* **Description of the task**
What lines of the data hold the string "smallArr"? Pull each one out.

* **Material to process**
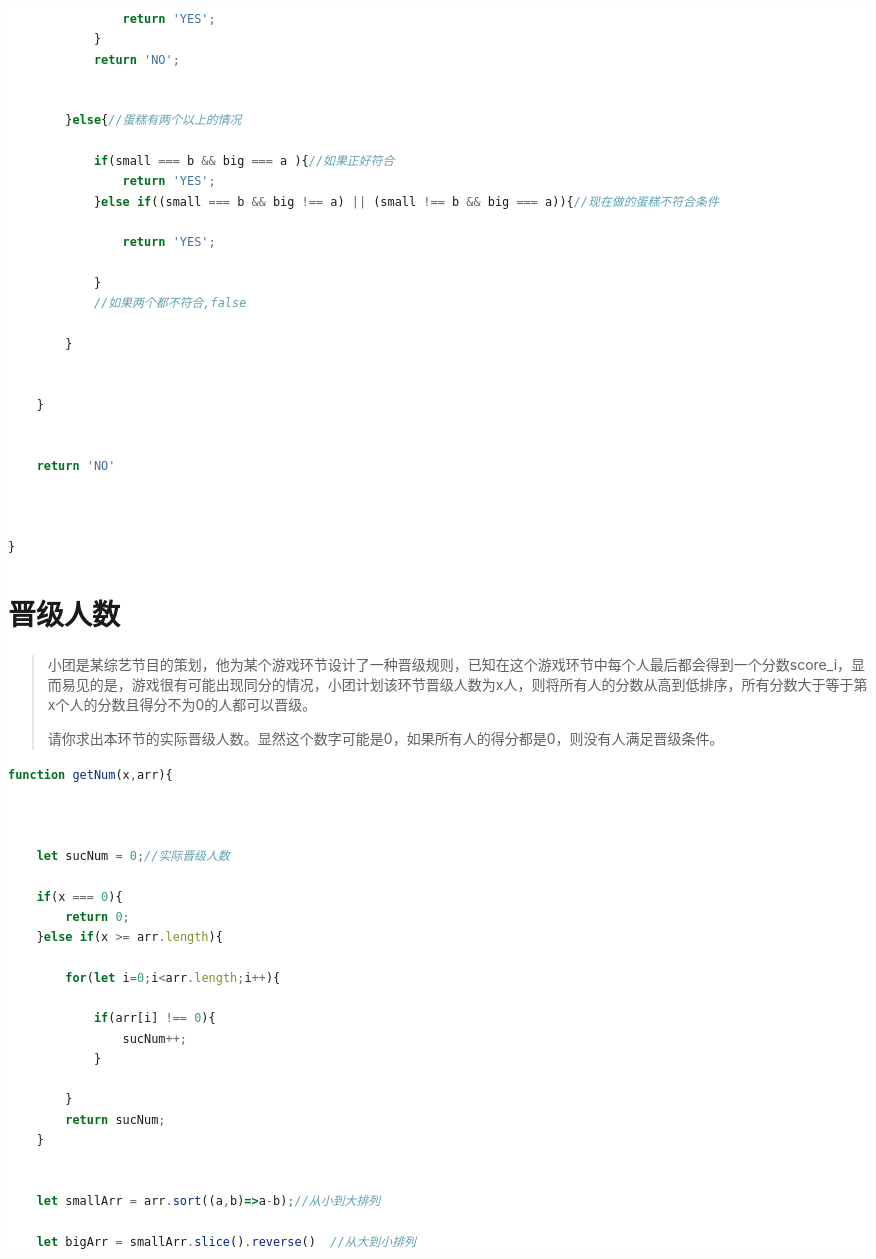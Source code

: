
 ```javascript
                return 'YES';
            }
            return 'NO';


        }else{//蛋糕有两个以上的情况

            if(small === b && big === a ){//如果正好符合
                return 'YES';
            }else if((small === b && big !== a) || (small !== b && big === a)){//现在做的蛋糕不符合条件
            
                return 'YES';
               
            }
            //如果两个都不符合,false

        }


    }


    return 'NO'



}

```

# 晋级人数

> 小团是某综艺节目的策划，他为某个游戏环节设计了一种晋级规则，已知在这个游戏环节中每个人最后都会得到一个分数score_i，显而易见的是，游戏很有可能出现同分的情况，小团计划该环节晋级人数为x人，则将所有人的分数从高到低排序，所有分数大于等于第x个人的分数且得分不为0的人都可以晋级。
>
> 请你求出本环节的实际晋级人数。显然这个数字可能是0，如果所有人的得分都是0，则没有人满足晋级条件。

```javascript
function getNum(x,arr){



    let sucNum = 0;//实际晋级人数

    if(x === 0){
        return 0;
    }else if(x >= arr.length){

        for(let i=0;i<arr.length;i++){

            if(arr[i] !== 0){
                sucNum++;
            }

        }
        return sucNum;
    }


    let smallArr = arr.sort((a,b)=>a-b);//从小到大排列

    let bigArr = smallArr.slice().reverse()  //从大到小排列

```

[力扣 338.比特币计数]: https://leetcode-cn.com/problems/counting-bits/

* **Response below**
    let smallArr = arr.sort((a,b)=>a-b);//从小到大排列
    let bigArr = smallArr.slice().reverse()  //从大到小排列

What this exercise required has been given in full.